> [Work required]
Omit all pictures, then repeat the listing exactly.

> [Data section]
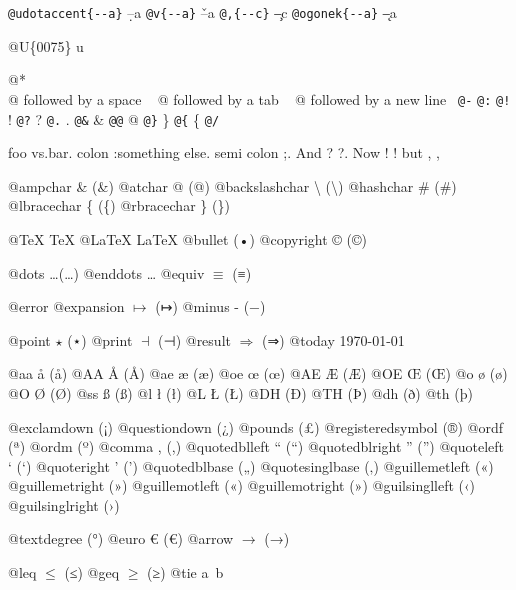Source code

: \documentclass{book}
\renewcommand{\_}{\Texinfounderscore\discretionary{}{}{}}
\begin{document}
\texttt{@udotaccent\{{-}{-}a\}} \d{--a}
\texttt{@v\{{-}{-}a\}} \v{--a}
\texttt{@,\{{-}{-}c\}} \c{--c}
\texttt{@ogonek\{{-}{-}a\}} \k{--a}

@U\{0075\} u

@* \leavevmode{}\\
@ followed by a space
\ {}
@ followed by a tab
\ {}
@ followed by a new line
\ {}\texttt{@-} \-{}
\texttt{@:} \@
\texttt{@!} \@!
\texttt{@?} \@?
\texttt{@.} \@.
\texttt{@\&} \&
\texttt{@@} @
\texttt{@\}} \}
\texttt{@\{} \{
\texttt{@/} 

foo vs.\@ bar. 
colon :\@And something else.
semi colon ;\@.
And ? ?\@.
Now ! !\@@
but , ,\@

@ampchar \& (\&)
@atchar @ (@)
@backslashchar \textbackslash{} (\textbackslash{})
@hashchar \# (\#)
@lbracechar \{ (\{)
@rbracechar \} (\})

@TeX \TeX{}
@LaTeX \LaTeX{}
@bullet \textbullet{} (•)
@copyright \copyright{} (©)

@dots \dots{}\@ (…)
@enddots \dots{}
@equiv $\equiv{}$ (≡)

@error 
@expansion $\mapsto{}$ (↦)
@minus - (−)

@point $\star{}$ (⋆)
@print $\dashv{}$ (⊣)
@result $\Rightarrow{}$ (⇒)
@today \today{}

@aa \aa{} (å)
@AA \AA{} (Å)
@ae \ae{} (æ)
@oe \oe{} (œ)
@AE \AE{} (Æ)
@OE \OE{} (Œ)
@o \o{} (ø)
@O \O{} (Ø)
@ss \ss{} (ß)
@l \l{} (ł)
@L \L{} (Ł)
@DH \DH{} (Ð)
@TH \TH{} (Þ)
@dh \dh{} (ð)
@th \th{} (þ)

@exclamdown \textexclamdown{} (¡)
@questiondown \textquestiondown{} (¿)
@pounds \textsterling{} (£)
@registeredsymbol \circledR{} (®)
@ordf \textordfeminine{} (ª)
@ordm \textordmasculine{} (º)
@comma , (,)
@quotedblleft \textquotedblleft{} (“)
@quotedblright \textquotedblright{} (”)
@quoteleft \textquoteleft{} (‘)
@quoteright \textquoteright{} (’)
@quotedblbase \quotedblbase{} („)
@quotesinglbase \quotesinglbase{} (‚)
@guillemetleft \guillemotleft{} («)
@guillemetright \guillemotright{} (»)
@guillemotleft \guillemotleft{} («)
@guillemotright \guillemotright{} (»)
@guilsinglleft \guilsinglleft{} (‹)
@guilsinglright \guilsinglright{} (›)

@textdegree \textdegree{} (°)
@euro \euro{} (€)
@arrow $\rightarrow{}$ (→)

@leq $\leq{}$ (≤)
@geq $\geq{}$ (≥)
@tie a~b
\end{document}
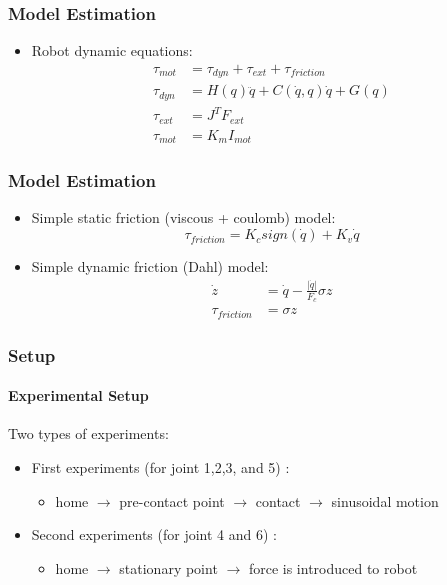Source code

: \documentclass[12pt,english]{beamer}
\begin{document}
  \begin{frame}
    \frametitle{Model Estimation}
    \begin{itemize}
      \item Robot dynamic equations:
      \begin{align}
        \tau_{mot} &= \tau_{dyn} + \tau_{ext} + \tau_{friction}\\
        \tau_{dyn} &= H\left(q\right)\ddot{q} + C\left(\dot{q} , q \right)\dot{q} + G\left(q \right)\\
        \tau_{ext} &= J^{T} F_{ext}\\
        \tau_{mot} &= K_{m} I_{mot}
      \end{align}
    \end{itemize}
  \end{frame}
  
  \begin{frame}
    \frametitle{Model Estimation}
    \begin{itemize}
      \item Simple static friction (viscous + coulomb) model:
      \begin{equation}
        \tau_{friction} = K_{c} sign\left(\dot{q}\right) + K_{v} \dot{q}
      \end{equation}
      \item Simple dynamic friction (Dahl) model:
      \begin{align}
        \dot{z} &= \dot{q} - \frac{\left|\dot{q}\right|}{F_{c}} \sigma z \\
        \tau_{friction} &= \sigma z
      \end{align}
    \end{itemize}
  \end{frame}
  
  \begin{frame}
    \frametitle{Setup}
    \framesubtitle{Experimental Setup}
    Two types of experiments:
    \begin{itemize}
    \item First experiments (for joint 1,2,3, and 5) :
      \begin{itemize}
        \item home $\rightarrow$ pre-contact point $\rightarrow$ contact $\rightarrow$ sinusoidal motion
      \end{itemize}
    \item Second experiments (for joint 4 and 6) :
      \begin{itemize}
        \item home $\rightarrow$ stationary point $\rightarrow$ force is introduced to robot
      \end{itemize}
    \end{itemize}
  \end{frame}
  
\end{document}
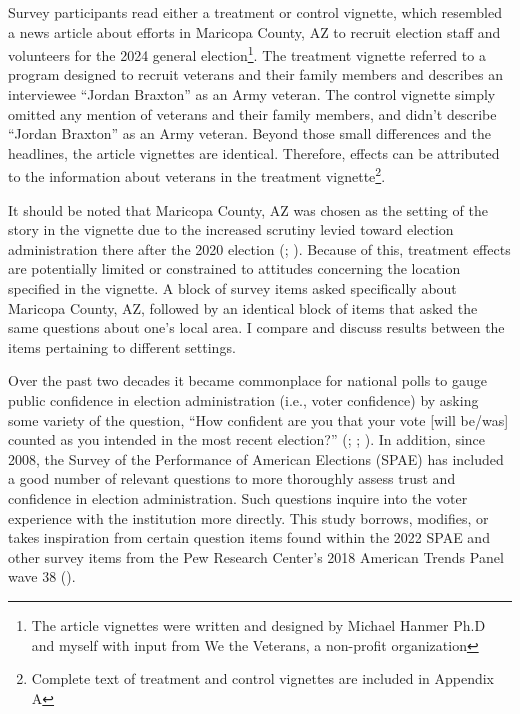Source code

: \documentclass[
  12pt,
  letterpaper,
]{article}
\begin{document}
Survey participants read either a treatment or control vignette, which
resembled a news article about efforts in Maricopa County, AZ to recruit
election staff and volunteers for the 2024 general election\footnote{The
  article vignettes were written and designed by Michael Hanmer Ph.D and
  myself with input from We the Veterans, a non-profit organization}.
The treatment vignette referred to a program designed to recruit
veterans and their family members and describes an interviewee ``Jordan
Braxton'' as an Army veteran. The control vignette simply omitted any
mention of veterans and their family members, and didn't describe
``Jordan Braxton'' as an Army veteran. Beyond those small differences
and the headlines, the article vignettes are identical. Therefore,
effects can be attributed to the information about veterans in the
treatment vignette\footnote{Complete text of treatment and control
  vignettes are included in Appendix A}.

It should be noted that Maricopa County, AZ was chosen as the setting of
the story in the vignette due to the increased scrutiny levied toward
election administration there after the 2020 election
(;
). Because of this, treatment effects are
potentially limited or constrained to attitudes concerning the location
specified in the vignette. A block of survey items asked specifically
about Maricopa County, AZ, followed by an identical block of items that
asked the same questions about one's local area. I compare and discuss
results between the items pertaining to different settings.

Over the past two decades it became commonplace for national polls to
gauge public confidence in election administration (i.e., voter
confidence) by asking some variety of the question, ``How confident are
you that your vote {[}will be/was{]} counted as you intended in the most
recent election?'' (; ;
). In addition, since 2008, the
Survey of the Performance of American Elections (SPAE) has included a
good number of relevant questions to more thoroughly assess trust and
confidence in election administration. Such questions inquire into the
voter experience with the institution more directly. This study borrows,
modifies, or takes inspiration from certain question items found within
the 2022 SPAE and other survey items from the Pew Research Center's 2018
American Trends Panel wave 38 ().
\end{document}
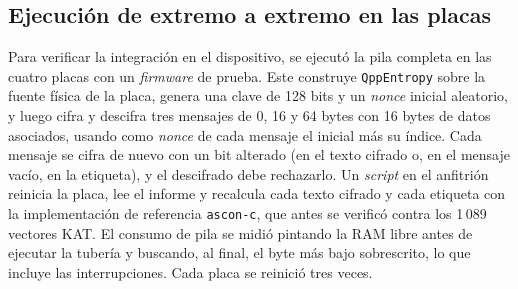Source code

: \subsection{Ejecución de extremo a extremo en las placas}
\label{sec:res_e2e}

Para verificar la integración en el dispositivo, se ejecutó la pila completa en las cuatro placas con un \textit{firmware} de prueba. Este construye \texttt{QppEntropy} sobre la fuente física de la placa, genera una clave de 128 bits y un \textit{nonce} inicial aleatorio, y luego cifra y descifra tres mensajes de 0, 16 y 64 bytes con 16 bytes de datos asociados, usando como \textit{nonce} de cada mensaje el inicial más su índice. Cada mensaje se cifra de nuevo con un bit alterado (en el texto cifrado o, en el mensaje vacío, en la etiqueta), y el descifrado debe rechazarlo. Un \textit{script} en el anfitrión reinicia la placa, lee el informe y recalcula cada texto cifrado y cada etiqueta con la implementación de referencia \texttt{ascon-c}, que antes se verificó contra los 1\,089 vectores KAT. El consumo de pila se midió pintando la RAM libre antes de ejecutar la tubería y buscando, al final, el byte más bajo sobrescrito, lo que incluye las interrupciones. Cada placa se reinició tres veces.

> [Solved problem]
Source code

: \documentclass{book}
\renewcommand{\_}{\Texinfounderscore\discretionary{}{}{}}
\begin{document}
\texttt{@udotaccent\{{-}{-}a\}} \d{--a}
\texttt{@v\{{-}{-}a\}} \v{--a}
\texttt{@,\{{-}{-}c\}} \c{--c}
\texttt{@ogonek\{{-}{-}a\}} \k{--a}

@U\{0075\} u

@* \leavevmode{}\\
@ followed by a space
\ {}
@ followed by a tab
\ {}
@ followed by a new line
\ {}\texttt{@-} \-{}
\texttt{@:} \@
\texttt{@!} \@!
\texttt{@?} \@?
\texttt{@.} \@.
\texttt{@\&} \&
\texttt{@@} @
\texttt{@\}} \}
\texttt{@\{} \{
\texttt{@/} 

foo vs.\@ bar. 
colon :\@And something else.
semi colon ;\@.
And ? ?\@.
Now ! !\@@
but , ,\@

@ampchar \& (\&)
@atchar @ (@)
@backslashchar \textbackslash{} (\textbackslash{})
@hashchar \# (\#)
@lbracechar \{ (\{)
@rbracechar \} (\})

@TeX \TeX{}
@LaTeX \LaTeX{}
@bullet \textbullet{} (•)
@copyright \copyright{} (©)

@dots \dots{}\@ (…)
@enddots \dots{}
@equiv $\equiv{}$ (≡)

@error 
@expansion $\mapsto{}$ (↦)
@minus - (−)

@point $\star{}$ (⋆)
@print $\dashv{}$ (⊣)
@result $\Rightarrow{}$ (⇒)
@today \today{}

@aa \aa{} (å)
@AA \AA{} (Å)
@ae \ae{} (æ)
@oe \oe{} (œ)
@AE \AE{} (Æ)
@OE \OE{} (Œ)
@o \o{} (ø)
@O \O{} (Ø)
@ss \ss{} (ß)
@l \l{} (ł)
@L \L{} (Ł)
@DH \DH{} (Ð)
@TH \TH{} (Þ)
@dh \dh{} (ð)
@th \th{} (þ)

@exclamdown \textexclamdown{} (¡)
@questiondown \textquestiondown{} (¿)
@pounds \textsterling{} (£)
@registeredsymbol \circledR{} (®)
@ordf \textordfeminine{} (ª)
@ordm \textordmasculine{} (º)
@comma , (,)
@quotedblleft \textquotedblleft{} (“)
@quotedblright \textquotedblright{} (”)
@quoteleft \textquoteleft{} (‘)
@quoteright \textquoteright{} (’)
@quotedblbase \quotedblbase{} („)
@quotesinglbase \quotesinglbase{} (‚)
@guillemetleft \guillemotleft{} («)
@guillemetright \guillemotright{} (»)
@guillemotleft \guillemotleft{} («)
@guillemotright \guillemotright{} (»)
@guilsinglleft \guilsinglleft{} (‹)
@guilsinglright \guilsinglright{} (›)

@textdegree \textdegree{} (°)
@euro \euro{} (€)
@arrow $\rightarrow{}$ (→)

@leq $\leq{}$ (≤)
@geq $\geq{}$ (≥)
@tie a~b
\end{document}
Source code

: \documentclass[12pt,english]{beamer}
\begin{document}
  \begin{frame}
    \frametitle{Model Estimation}
    \begin{itemize}
      \item Robot dynamic equations:
      \begin{align}
        \tau_{mot} &= \tau_{dyn} + \tau_{ext} + \tau_{friction}\\
        \tau_{dyn} &= H\left(q\right)\ddot{q} + C\left(\dot{q} , q \right)\dot{q} + G\left(q \right)\\
        \tau_{ext} &= J^{T} F_{ext}\\
        \tau_{mot} &= K_{m} I_{mot}
      \end{align}
    \end{itemize}
  \end{frame}
  
  \begin{frame}
    \frametitle{Model Estimation}
    \begin{itemize}
      \item Simple static friction (viscous + coulomb) model:
      \begin{equation}
        \tau_{friction} = K_{c} sign\left(\dot{q}\right) + K_{v} \dot{q}
      \end{equation}
      \item Simple dynamic friction (Dahl) model:
      \begin{align}
        \dot{z} &= \dot{q} - \frac{\left|\dot{q}\right|}{F_{c}} \sigma z \\
        \tau_{friction} &= \sigma z
      \end{align}
    \end{itemize}
  \end{frame}
  
  \begin{frame}
    \frametitle{Setup}
    \framesubtitle{Experimental Setup}
    Two types of experiments:
    \begin{itemize}
    \item First experiments (for joint 1,2,3, and 5) :
      \begin{itemize}
        \item home $\rightarrow$ pre-contact point $\rightarrow$ contact $\rightarrow$ sinusoidal motion
      \end{itemize}
    \item Second experiments (for joint 4 and 6) :
      \begin{itemize}
        \item home $\rightarrow$ stationary point $\rightarrow$ force is introduced to robot
      \end{itemize}
    \end{itemize}
  \end{frame}
  
\end{document}
Source code

: \documentclass[
  12pt,
  letterpaper,
]{article}
\begin{document}
Survey participants read either a treatment or control vignette, which
resembled a news article about efforts in Maricopa County, AZ to recruit
election staff and volunteers for the 2024 general election\footnote{The
  article vignettes were written and designed by Michael Hanmer Ph.D and
  myself with input from We the Veterans, a non-profit organization}.
The treatment vignette referred to a program designed to recruit
veterans and their family members and describes an interviewee ``Jordan
Braxton'' as an Army veteran. The control vignette simply omitted any
mention of veterans and their family members, and didn't describe
``Jordan Braxton'' as an Army veteran. Beyond those small differences
and the headlines, the article vignettes are identical. Therefore,
effects can be attributed to the information about veterans in the
treatment vignette\footnote{Complete text of treatment and control
  vignettes are included in Appendix A}.

It should be noted that Maricopa County, AZ was chosen as the setting of
the story in the vignette due to the increased scrutiny levied toward
election administration there after the 2020 election
(;
). Because of this, treatment effects are
potentially limited or constrained to attitudes concerning the location
specified in the vignette. A block of survey items asked specifically
about Maricopa County, AZ, followed by an identical block of items that
asked the same questions about one's local area. I compare and discuss
results between the items pertaining to different settings.

Over the past two decades it became commonplace for national polls to
gauge public confidence in election administration (i.e., voter
confidence) by asking some variety of the question, ``How confident are
you that your vote {[}will be/was{]} counted as you intended in the most
recent election?'' (; ;
). In addition, since 2008, the
Survey of the Performance of American Elections (SPAE) has included a
good number of relevant questions to more thoroughly assess trust and
confidence in election administration. Such questions inquire into the
voter experience with the institution more directly. This study borrows,
modifies, or takes inspiration from certain question items found within
the 2022 SPAE and other survey items from the Pew Research Center's 2018
American Trends Panel wave 38 ().
\end{document}
Source code

: \subsection{Ejecución de extremo a extremo en las placas}
\label{sec:res_e2e}

Para verificar la integración en el dispositivo, se ejecutó la pila completa en las cuatro placas con un \textit{firmware} de prueba. Este construye \texttt{QppEntropy} sobre la fuente física de la placa, genera una clave de 128 bits y un \textit{nonce} inicial aleatorio, y luego cifra y descifra tres mensajes de 0, 16 y 64 bytes con 16 bytes de datos asociados, usando como \textit{nonce} de cada mensaje el inicial más su índice. Cada mensaje se cifra de nuevo con un bit alterado (en el texto cifrado o, en el mensaje vacío, en la etiqueta), y el descifrado debe rechazarlo. Un \textit{script} en el anfitrión reinicia la placa, lee el informe y recalcula cada texto cifrado y cada etiqueta con la implementación de referencia \texttt{ascon-c}, que antes se verificó contra los 1\,089 vectores KAT. El consumo de pila se midió pintando la RAM libre antes de ejecutar la tubería y buscando, al final, el byte más bajo sobrescrito, lo que incluye las interrupciones. Cada placa se reinició tres veces.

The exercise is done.